And the answer was no. Um, and also I knew that, um, Often with, with a legal settlement. There's, uh, there's a gag order. There's a, uh, a requirement that you not speak out about these things. In the case of the diagnosis that Sammy was given erroneously eosinophilic esophogitis. Um, I wanted a protocol change in how patients are diagnosed with this.
Um, and the protocol changed could, could have saved us years. Years of endoscopy's, elimination diets, medications. Um, and I want parents of children diagnosed with this to ask for this simple test and, and it's, it's a pretty much a yes or no answer. And so if, um, if this test comes up with, with no compression on a child's esophagus, feel reassured that the diagnosis is correct.
Um, so it does doesn't slow treatment. Um, but it could stop unnecessary treatment.
So what I wanted most was to be able to talk about it. Um, and I'm a writer. I studied writing and, you know, undergraduate and graduate school. And I processed my feelings through writing and I wanted about it. So pursuing legal action, I worried would keep me from being able to do that.
Um, and I think we're quite litigious in general and, and in ways that, that maybe perpetuate the system of feeling like the only way you can get a closure or an answer is to sue someone. And if we a break in and stop suing people, maybe doctors will feel more free to talk about the things they'd like to do differently.

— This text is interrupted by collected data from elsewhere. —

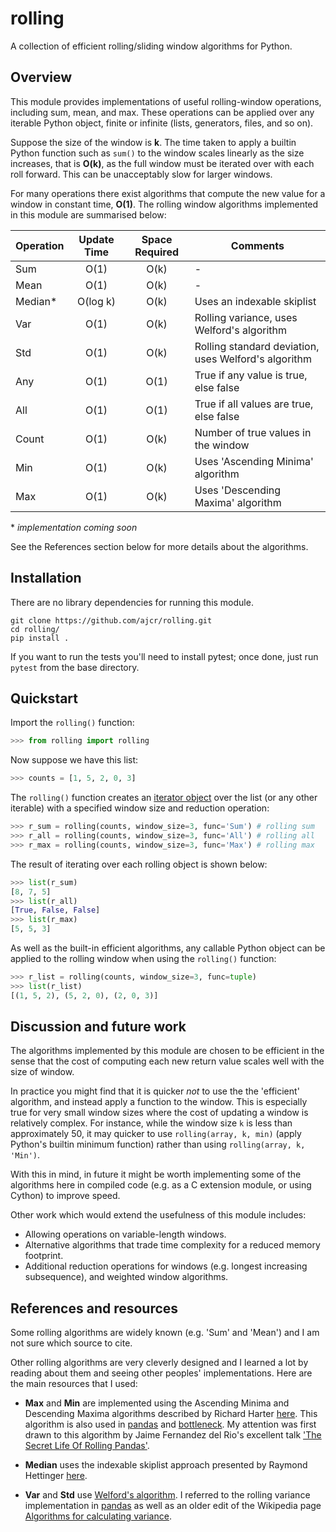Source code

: # rolling

A collection of efficient rolling/sliding window algorithms for Python.

## Overview

This module provides implementations of useful rolling-window operations, including sum, mean, and max. These operations can be applied over any iterable Python object, finite or infinite (lists, generators, files, and so on). 

Suppose the size of the window is **k**. The time taken to apply a builtin Python function such as `sum()` to the window scales linearly as the size increases, that is **O(k)**, as the full window must be iterated over with each roll forward. This can be unacceptably slow for larger windows.

For many operations there exist algorithms that compute the new value for a window in constant time, **O(1)**. The rolling window algorithms implemented in this module are summarised below:

| Operation                | Update Time | Space Required | Comments |
| ------------------------ |:--------:|:-----:|-----------------------------|
| Sum                      | O(1)     | O(k)  | - |
| Mean                     | O(1)     | O(k)  | - |
| Median*                   | O(log k) | O(k)  | Uses an indexable skiplist |
| Var           | O(1)     | O(k)     | Rolling variance, uses Welford's algorithm |
| Std | O(1)     | O(k)     | Rolling standard deviation, uses Welford's algorithm |
| Any                      | O(1)     | O(1)  | True if any value is true, else false |
| All                      | O(1)     | O(1)  | True if all values are true, else false |
| Count                    | O(1)     | O(k)  | Number of true values in the window |
| Min                      | O(1)     | O(k)  | Uses 'Ascending Minima' algorithm | 
| Max                      | O(1)     | O(k)  | Uses 'Descending Maxima' algorithm |

\* *implementation coming soon*

See the References section below for more details about the algorithms. 

## Installation

There are no library dependencies for running this module.

```
git clone https://github.com/ajcr/rolling.git
cd rolling/
pip install .
```
If you want to run the tests you'll need to install pytest; once done, just run `pytest` from the base directory.

## Quickstart

Import the `rolling()` function:
```python
>>> from rolling import rolling
```
Now suppose we have this list:
```python
>>> counts = [1, 5, 2, 0, 3]
```
The `rolling()` function creates an [iterator object](https://docs.python.org/3/library/stdtypes.html#iterator-types) over the list (or any other iterable) with a specified window size and reduction operation:
```python
>>> r_sum = rolling(counts, window_size=3, func='Sum') # rolling sum
>>> r_all = rolling(counts, window_size=3, func='All') # rolling all
>>> r_max = rolling(counts, window_size=3, func='Max') # rolling max
```
The result of iterating over each rolling object is shown below:
```python
>>> list(r_sum)
[8, 7, 5]
>>> list(r_all)
[True, False, False]
>>> list(r_max)
[5, 5, 3]
```
As well as the built-in efficient algorithms, any callable Python object can be applied to the rolling window when using the `rolling()` function:
```python
>>> r_list = rolling(counts, window_size=3, func=tuple)
>>> list(r_list)
[(1, 5, 2), (5, 2, 0), (2, 0, 3)]
```

## Discussion and future work

The algorithms implemented by this module are chosen to be efficient in the sense that the cost of computing each new return value scales well with the size of window.

In practice you might find that it is quicker *not* to use the the 'efficient' algorithm, and instead apply a function to the window. This is especially true for very small window sizes where the cost of updating a window is relatively complex. For instance, while the window size `k` is less than approximately 50, it may quicker to use `rolling(array, k, min)` (apply Python's builtin minimum function) rather than using `rolling(array, k, 'Min')`.

With this in mind, in future it might be worth implementing some of the algorithms here in compiled code (e.g. as a C extension module, or using Cython) to improve speed.

Other work which would extend the usefulness of this module includes:

- Allowing operations on variable-length windows.
- Alternative algorithms that trade time complexity for a reduced memory footprint.
- Additional reduction operations for windows (e.g. longest increasing subsequence), and weighted window algorithms.

## References and resources

Some rolling algorithms are widely known (e.g. 'Sum' and 'Mean') and I am not sure which source to cite. 

Other rolling algorithms are very cleverly designed and I learned a lot by reading about them and seeing other peoples' implementations. Here are the main resources that I used:

- **Max** and **Min** are implemented using the Ascending Minima and Descending Maxima algorithms described by Richard Harter [here](http://www.richardhartersworld.com/cri/2001/slidingmin.html). This algorithm is also used in [pandas](http://pandas.pydata.org/) and [bottleneck](https://github.com/kwgoodman/bottleneck). My attention was first drawn to this algorithm by Jaime Fernandez del Rio's excellent talk ['The Secret Life Of Rolling Pandas'](https://www.youtube.com/watch?v=XM_r5La-1tA).

- **Median** uses the indexable skiplist approach presented by Raymond Hettinger [here](http://code.activestate.com/recipes/577073/).

- **Var** and **Std** use [Welford's algorithm](https://en.wikipedia.org/wiki/Algorithms_for_calculating_variance#On-line_algorithm). I referred to the rolling variance implementation in [pandas](https://github.com/pandas-dev/pandas/blob/master/pandas/_libs/window.pyx#L635-L784) as well as an older edit of the Wikipedia page [Algorithms for calculating variance](https://en.wikipedia.org/w/index.php?title=Algorithms_for_calculating_variance&oldid=617145179).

Yeah and it might put them less in that defensive position, or I'm going to give antibiotics because of what could happen or the worst case scenario, whereas it may not be necessary right now in the process. Right? A lot of there role, and I, um, don't, you know, envy them for this. Is just to prevent all the worst case scenarios and be in a constant risk mitigative position.
And in some ways sometimes maybe go overboard if you will, in that caution, and sometimes even in treatment. So as to prevent the worst, but
I'm curious to know if you lived with this erroneous diagnosis for years. What made you get to the point of saying, okay, this is not right. Or was it another doctor who said, um, you know, we have been going down the wrong road.
How did you realize, ooh, we, we need to get a better diagnosis. The right diagnosis.
So it's a complicated answer, but the truth is that the particular disease, um, this eosinophilic esophogitis, which is a, um, an autoimmune disease and, and, um, results in an eczema like on the inside of the esophagus. Um, which can be measured in a lab, cells under the microscope. Um, it's a, it's a disease that um, that it can only be diagnosed in remission or not in remission via endoscopy and biopsy. Right?
So we had a period of time where my was actively sick, struggling to swallow, gagging all the time. And I thought for sure, her next endoscopy would uncover a you know, recurrence of, of this disease in her esophagus, but it didn't, she was very, very symptomatic and totally in remission from this disease. And it was only at that point that a doctor, um, on the phone suggested, um, that there might be a problem with the way her esophagus moved. And I was able to say, yes, there is based on her, the congenital heart condition that she had, and his response is sort of, um, climax of the book.
Um, so I don't want to give it away too much,
Oh, these are so many teasers Debi! Okay.
I know I hate to do it, but you know, I'd love for people to read the book. Um, I have heard people describe it as a medical mystery and a real page turner. And so I'd love to keep people reading, but there was, um, it was something that the doctor said that propelled us to a new, um, into a new direction, um, that led to a surgery that changed her life forever, for the better!
So, your daughter's school, uh, how did they support your family during this process? I cannot imagine lunchtime.
Yeah, it was hard, but I will say that the, you know, the American public school system has something in place called a 504 plan. That you can do in any public school. And the 504 plan is different from an IEP. It's not about learning. It's about, um, physical health issues and conditions. So we had a 504 plan for Sammy, um, during the elimination diet, um, that stipulate it.
And we were able to meet with the school before the school year started. It started, it was during her kindergarten year, which was awful way to start the school year, but they were really lovely about it. Um, we made sure that the rules were, a few things because if they were followed, then there would be no issues.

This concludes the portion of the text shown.